Work instructions
I need only the number of lines in this data that contain the string "files".

##### Data #####

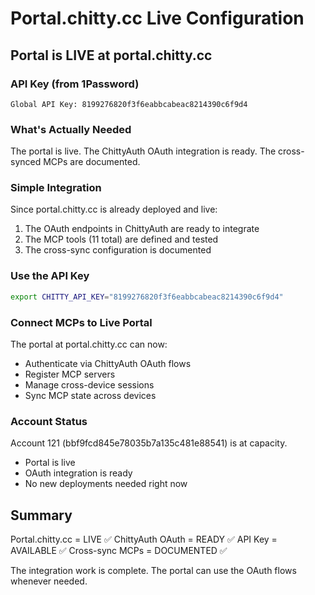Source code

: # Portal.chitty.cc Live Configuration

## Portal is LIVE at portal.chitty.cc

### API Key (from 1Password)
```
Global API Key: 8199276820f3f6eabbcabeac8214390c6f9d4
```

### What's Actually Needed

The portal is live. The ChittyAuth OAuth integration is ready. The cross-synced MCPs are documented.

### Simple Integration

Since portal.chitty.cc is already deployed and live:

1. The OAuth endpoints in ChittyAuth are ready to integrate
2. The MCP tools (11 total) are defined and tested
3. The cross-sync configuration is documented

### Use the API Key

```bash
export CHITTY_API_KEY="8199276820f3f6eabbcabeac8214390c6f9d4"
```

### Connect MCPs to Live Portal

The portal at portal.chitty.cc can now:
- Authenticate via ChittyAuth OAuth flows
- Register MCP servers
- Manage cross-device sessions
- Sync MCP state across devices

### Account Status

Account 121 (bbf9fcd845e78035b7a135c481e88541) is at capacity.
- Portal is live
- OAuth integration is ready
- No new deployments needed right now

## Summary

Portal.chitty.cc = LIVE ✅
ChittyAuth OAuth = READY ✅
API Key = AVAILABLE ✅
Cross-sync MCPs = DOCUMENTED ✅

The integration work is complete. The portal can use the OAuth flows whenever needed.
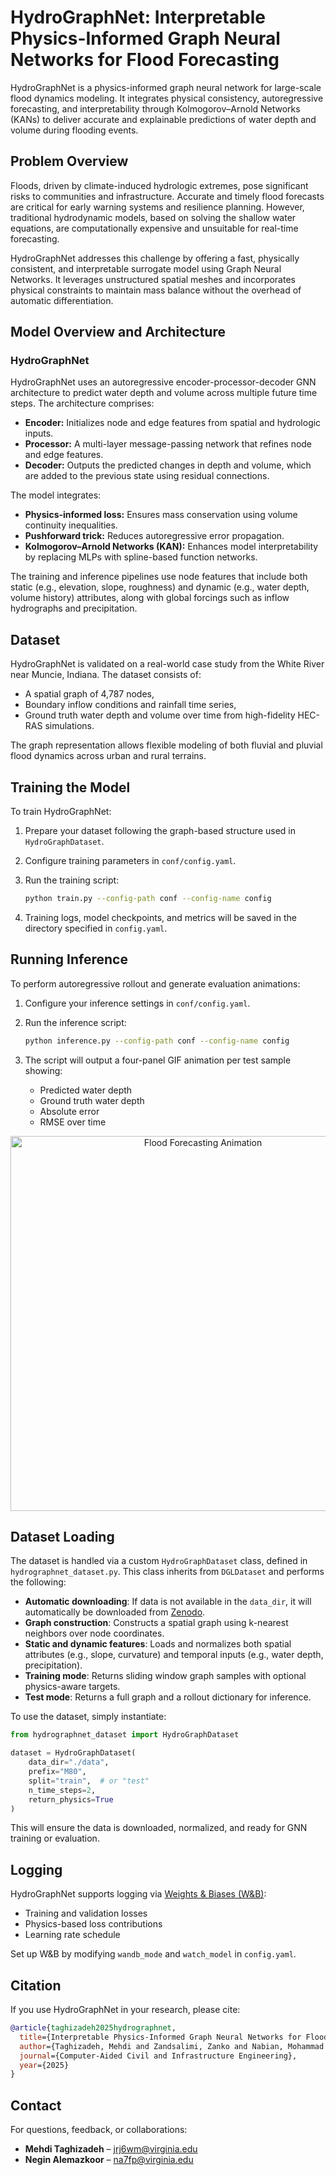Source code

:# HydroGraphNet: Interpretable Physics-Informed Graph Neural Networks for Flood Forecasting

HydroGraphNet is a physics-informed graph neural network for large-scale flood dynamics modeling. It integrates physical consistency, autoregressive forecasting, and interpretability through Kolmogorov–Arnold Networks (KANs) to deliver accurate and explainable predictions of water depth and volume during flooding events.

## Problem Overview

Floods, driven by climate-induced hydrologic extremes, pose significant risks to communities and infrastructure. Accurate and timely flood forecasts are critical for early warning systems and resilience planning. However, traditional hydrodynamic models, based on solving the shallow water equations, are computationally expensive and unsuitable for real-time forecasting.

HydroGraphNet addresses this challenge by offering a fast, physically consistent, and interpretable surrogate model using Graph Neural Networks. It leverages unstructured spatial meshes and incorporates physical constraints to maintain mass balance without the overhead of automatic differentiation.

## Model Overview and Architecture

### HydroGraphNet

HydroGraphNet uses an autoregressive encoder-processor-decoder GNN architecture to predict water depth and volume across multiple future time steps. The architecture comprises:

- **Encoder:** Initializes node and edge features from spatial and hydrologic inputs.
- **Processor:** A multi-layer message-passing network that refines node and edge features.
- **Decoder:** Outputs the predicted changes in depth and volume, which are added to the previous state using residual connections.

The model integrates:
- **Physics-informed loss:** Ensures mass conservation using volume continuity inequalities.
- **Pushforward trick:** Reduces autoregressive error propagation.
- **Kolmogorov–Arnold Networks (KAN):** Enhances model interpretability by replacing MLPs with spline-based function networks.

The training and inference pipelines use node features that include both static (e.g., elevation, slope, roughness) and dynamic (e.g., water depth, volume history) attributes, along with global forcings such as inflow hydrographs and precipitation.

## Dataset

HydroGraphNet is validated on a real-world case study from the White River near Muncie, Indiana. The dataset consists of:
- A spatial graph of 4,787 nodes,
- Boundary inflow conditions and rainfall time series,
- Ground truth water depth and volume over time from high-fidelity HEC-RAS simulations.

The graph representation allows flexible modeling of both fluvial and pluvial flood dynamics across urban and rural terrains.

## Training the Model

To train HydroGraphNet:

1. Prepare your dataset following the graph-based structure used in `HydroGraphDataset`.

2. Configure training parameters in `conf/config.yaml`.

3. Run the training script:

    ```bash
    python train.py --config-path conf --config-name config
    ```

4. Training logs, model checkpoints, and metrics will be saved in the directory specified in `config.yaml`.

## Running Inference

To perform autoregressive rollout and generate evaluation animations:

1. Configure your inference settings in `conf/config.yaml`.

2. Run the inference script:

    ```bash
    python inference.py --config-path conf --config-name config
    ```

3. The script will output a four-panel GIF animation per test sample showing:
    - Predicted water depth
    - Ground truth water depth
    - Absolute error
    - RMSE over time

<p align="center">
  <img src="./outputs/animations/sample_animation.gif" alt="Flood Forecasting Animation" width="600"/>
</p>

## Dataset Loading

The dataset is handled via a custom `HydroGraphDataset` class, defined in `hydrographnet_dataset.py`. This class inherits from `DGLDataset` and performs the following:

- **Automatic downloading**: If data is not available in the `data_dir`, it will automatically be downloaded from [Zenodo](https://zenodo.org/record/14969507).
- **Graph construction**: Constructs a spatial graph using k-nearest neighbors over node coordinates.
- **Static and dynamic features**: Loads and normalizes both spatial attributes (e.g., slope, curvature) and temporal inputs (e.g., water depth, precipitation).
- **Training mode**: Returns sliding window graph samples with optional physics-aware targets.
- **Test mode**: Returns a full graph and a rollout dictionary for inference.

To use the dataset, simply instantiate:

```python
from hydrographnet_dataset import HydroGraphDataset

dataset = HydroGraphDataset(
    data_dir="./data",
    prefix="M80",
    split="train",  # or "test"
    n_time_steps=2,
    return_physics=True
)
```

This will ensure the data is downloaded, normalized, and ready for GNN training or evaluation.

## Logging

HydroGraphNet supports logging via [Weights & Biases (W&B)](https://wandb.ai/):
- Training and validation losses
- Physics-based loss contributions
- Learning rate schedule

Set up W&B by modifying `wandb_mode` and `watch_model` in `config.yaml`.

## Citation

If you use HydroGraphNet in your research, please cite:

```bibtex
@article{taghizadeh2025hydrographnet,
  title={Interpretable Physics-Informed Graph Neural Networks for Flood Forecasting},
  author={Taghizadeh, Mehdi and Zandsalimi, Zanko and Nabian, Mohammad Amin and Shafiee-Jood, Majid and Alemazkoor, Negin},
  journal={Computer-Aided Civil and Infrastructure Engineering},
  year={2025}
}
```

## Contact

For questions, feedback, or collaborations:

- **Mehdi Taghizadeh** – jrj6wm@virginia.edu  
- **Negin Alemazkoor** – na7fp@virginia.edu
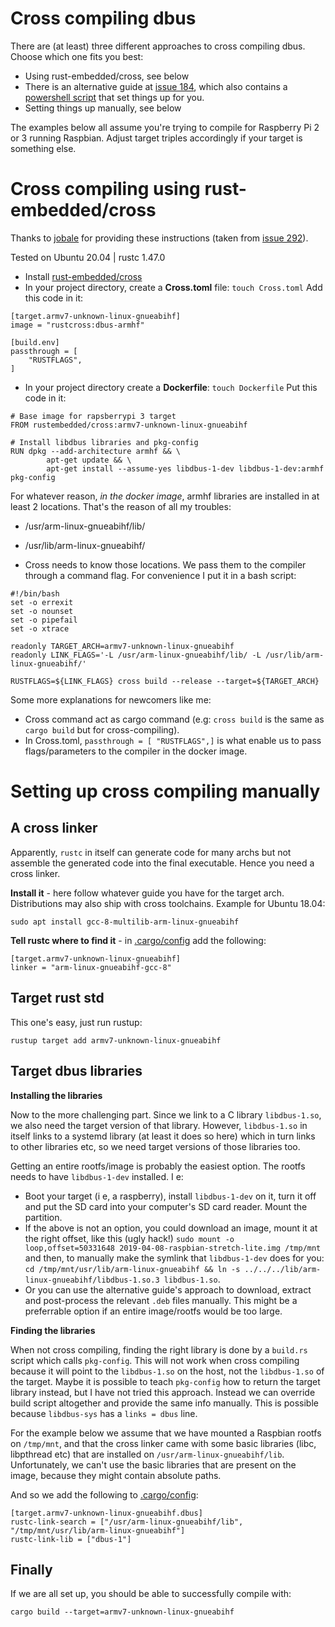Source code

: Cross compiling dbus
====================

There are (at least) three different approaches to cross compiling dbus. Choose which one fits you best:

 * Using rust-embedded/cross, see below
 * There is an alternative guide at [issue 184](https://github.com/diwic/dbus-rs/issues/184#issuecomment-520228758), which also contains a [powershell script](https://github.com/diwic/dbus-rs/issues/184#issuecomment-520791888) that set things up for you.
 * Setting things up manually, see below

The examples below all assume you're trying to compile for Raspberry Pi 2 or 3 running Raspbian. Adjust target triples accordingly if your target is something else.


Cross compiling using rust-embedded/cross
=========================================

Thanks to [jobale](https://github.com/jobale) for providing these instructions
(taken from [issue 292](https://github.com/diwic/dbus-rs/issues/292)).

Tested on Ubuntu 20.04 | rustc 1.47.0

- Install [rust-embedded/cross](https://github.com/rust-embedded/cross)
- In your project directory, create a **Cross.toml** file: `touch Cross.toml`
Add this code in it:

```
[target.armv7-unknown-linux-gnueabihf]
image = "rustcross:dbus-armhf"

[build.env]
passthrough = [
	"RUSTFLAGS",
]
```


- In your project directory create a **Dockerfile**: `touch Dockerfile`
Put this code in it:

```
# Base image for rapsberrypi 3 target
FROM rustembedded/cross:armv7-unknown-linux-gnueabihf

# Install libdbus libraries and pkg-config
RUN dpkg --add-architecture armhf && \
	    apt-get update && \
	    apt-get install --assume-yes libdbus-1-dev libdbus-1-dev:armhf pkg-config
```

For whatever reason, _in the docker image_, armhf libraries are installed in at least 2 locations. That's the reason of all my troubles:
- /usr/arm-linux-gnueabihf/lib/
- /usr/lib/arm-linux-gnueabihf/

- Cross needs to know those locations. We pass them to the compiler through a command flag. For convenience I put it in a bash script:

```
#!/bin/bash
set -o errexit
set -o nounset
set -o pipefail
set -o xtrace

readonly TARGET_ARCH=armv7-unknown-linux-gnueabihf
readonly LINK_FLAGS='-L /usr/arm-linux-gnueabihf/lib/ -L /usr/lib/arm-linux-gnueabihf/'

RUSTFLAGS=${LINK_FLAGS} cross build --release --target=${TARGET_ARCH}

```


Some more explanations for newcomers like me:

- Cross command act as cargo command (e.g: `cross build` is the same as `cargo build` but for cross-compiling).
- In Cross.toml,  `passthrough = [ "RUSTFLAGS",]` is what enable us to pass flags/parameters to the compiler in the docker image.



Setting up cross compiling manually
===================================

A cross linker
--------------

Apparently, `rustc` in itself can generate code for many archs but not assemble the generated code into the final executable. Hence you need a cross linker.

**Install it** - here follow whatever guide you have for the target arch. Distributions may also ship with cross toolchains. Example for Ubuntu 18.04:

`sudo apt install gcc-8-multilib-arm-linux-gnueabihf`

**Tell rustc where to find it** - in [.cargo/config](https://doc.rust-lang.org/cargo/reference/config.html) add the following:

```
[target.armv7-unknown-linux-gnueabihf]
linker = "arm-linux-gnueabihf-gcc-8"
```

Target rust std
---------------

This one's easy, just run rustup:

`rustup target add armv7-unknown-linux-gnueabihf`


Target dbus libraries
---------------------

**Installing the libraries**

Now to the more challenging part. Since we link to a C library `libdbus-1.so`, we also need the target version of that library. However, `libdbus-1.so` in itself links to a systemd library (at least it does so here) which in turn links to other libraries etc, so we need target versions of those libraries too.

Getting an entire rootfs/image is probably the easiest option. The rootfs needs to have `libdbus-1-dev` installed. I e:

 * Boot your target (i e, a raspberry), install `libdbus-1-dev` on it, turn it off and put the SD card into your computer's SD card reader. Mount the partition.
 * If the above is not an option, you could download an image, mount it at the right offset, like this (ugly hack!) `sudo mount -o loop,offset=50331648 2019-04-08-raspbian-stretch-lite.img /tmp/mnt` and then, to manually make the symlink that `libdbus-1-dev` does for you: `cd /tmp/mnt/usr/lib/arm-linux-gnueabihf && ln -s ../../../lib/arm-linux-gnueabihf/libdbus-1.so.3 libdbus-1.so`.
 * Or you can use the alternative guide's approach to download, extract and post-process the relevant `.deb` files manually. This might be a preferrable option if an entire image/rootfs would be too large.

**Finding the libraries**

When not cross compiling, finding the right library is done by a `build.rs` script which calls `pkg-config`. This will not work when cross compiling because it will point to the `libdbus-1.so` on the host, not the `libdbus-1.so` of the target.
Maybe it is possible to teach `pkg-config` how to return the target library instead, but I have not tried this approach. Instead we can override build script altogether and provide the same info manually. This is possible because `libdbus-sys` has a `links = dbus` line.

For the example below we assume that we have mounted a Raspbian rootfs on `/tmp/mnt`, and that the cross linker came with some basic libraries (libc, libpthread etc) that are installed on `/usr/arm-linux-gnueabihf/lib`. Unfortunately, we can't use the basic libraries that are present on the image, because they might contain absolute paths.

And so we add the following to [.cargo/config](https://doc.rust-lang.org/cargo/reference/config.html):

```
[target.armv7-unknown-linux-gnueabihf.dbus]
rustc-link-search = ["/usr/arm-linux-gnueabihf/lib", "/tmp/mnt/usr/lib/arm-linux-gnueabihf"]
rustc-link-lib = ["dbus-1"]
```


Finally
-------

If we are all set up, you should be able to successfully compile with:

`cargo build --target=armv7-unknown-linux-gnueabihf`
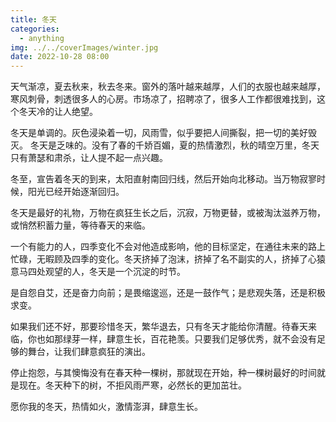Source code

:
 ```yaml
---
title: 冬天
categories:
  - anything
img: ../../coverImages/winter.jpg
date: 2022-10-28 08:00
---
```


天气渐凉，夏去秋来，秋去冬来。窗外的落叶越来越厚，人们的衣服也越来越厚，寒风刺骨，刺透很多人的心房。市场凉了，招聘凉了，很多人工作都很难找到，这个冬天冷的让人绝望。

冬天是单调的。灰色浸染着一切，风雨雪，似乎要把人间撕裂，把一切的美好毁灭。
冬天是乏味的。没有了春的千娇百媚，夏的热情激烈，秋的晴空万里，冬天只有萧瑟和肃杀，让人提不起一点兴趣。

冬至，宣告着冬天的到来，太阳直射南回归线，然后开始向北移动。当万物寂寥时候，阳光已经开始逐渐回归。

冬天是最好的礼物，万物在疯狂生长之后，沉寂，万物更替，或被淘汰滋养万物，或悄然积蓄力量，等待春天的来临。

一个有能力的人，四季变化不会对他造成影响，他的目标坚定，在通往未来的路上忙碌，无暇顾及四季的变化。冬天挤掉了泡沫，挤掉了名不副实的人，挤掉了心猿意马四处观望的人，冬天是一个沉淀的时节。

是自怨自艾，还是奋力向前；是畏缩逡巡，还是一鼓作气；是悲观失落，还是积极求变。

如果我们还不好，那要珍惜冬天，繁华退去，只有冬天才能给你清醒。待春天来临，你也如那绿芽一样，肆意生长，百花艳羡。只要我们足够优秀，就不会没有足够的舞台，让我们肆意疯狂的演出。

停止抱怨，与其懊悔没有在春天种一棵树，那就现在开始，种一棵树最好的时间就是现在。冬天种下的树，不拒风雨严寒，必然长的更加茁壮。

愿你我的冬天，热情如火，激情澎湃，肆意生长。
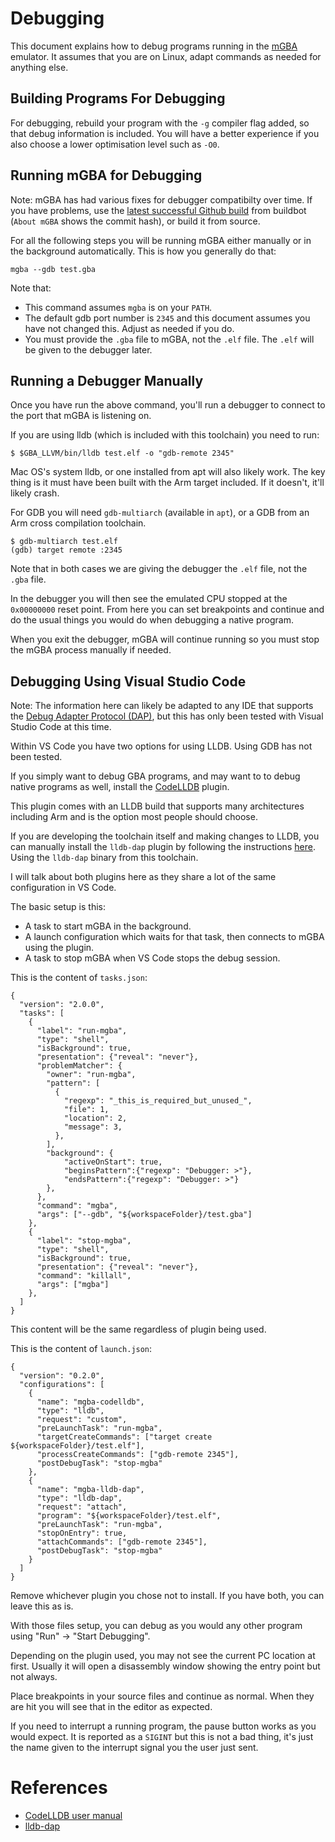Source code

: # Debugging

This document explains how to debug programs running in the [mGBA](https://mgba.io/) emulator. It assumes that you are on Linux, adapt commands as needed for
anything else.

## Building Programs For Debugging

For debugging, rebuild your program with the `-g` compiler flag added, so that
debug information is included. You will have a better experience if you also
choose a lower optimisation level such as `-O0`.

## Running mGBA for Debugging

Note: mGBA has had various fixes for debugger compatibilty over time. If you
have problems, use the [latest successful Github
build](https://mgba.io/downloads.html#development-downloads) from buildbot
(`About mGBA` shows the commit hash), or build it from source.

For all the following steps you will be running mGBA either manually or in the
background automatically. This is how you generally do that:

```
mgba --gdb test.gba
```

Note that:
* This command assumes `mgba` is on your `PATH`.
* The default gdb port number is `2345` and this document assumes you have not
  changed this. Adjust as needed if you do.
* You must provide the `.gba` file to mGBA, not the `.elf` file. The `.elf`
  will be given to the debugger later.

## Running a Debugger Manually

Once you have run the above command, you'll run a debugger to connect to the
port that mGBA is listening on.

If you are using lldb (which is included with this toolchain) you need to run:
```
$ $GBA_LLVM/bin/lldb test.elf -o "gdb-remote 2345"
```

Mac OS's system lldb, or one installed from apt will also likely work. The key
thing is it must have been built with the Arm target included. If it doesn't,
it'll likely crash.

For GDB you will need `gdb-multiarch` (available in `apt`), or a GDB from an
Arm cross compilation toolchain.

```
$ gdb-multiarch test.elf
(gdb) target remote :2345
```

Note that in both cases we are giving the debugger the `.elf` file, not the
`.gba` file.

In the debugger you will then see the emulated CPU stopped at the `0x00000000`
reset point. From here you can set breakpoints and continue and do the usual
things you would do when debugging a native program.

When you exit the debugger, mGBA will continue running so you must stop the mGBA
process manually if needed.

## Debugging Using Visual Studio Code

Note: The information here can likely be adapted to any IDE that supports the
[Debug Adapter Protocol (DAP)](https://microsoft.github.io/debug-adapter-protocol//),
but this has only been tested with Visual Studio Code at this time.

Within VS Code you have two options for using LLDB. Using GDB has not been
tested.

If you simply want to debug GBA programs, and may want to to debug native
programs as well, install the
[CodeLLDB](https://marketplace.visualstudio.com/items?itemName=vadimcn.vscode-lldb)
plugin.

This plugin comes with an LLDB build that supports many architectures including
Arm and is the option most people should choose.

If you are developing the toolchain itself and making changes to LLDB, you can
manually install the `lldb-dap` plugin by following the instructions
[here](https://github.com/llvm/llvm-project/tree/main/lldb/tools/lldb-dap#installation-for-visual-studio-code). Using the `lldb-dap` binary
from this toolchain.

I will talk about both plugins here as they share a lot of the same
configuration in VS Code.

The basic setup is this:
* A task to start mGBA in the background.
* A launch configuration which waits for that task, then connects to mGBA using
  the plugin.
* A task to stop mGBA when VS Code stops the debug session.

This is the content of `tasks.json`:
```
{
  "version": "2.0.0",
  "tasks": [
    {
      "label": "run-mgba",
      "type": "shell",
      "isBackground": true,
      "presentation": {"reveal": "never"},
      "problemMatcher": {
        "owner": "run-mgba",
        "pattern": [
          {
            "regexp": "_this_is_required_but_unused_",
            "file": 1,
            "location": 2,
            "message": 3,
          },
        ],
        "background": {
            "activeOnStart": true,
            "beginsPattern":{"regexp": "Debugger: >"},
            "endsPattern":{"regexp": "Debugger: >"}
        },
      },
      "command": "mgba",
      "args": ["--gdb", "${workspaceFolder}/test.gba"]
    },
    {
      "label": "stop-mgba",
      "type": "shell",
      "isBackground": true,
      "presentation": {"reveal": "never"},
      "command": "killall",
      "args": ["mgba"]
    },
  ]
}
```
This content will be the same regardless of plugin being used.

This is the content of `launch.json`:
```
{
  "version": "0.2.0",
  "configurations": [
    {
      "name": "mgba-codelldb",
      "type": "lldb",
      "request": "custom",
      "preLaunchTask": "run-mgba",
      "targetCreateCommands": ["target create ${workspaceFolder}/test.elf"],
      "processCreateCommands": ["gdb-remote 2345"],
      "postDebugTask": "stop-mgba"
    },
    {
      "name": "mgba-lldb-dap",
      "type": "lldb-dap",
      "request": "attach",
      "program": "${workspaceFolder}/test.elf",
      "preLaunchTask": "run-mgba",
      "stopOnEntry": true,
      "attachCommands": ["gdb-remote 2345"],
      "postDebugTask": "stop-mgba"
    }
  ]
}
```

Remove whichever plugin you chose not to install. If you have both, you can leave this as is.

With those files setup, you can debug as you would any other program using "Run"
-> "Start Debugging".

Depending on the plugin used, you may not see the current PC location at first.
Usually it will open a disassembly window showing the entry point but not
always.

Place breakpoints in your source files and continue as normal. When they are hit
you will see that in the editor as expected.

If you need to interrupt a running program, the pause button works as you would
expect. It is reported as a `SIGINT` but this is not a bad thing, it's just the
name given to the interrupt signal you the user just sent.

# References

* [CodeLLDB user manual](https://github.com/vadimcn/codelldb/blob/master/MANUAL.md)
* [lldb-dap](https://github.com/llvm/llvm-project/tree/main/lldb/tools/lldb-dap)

#####

Problem solution
3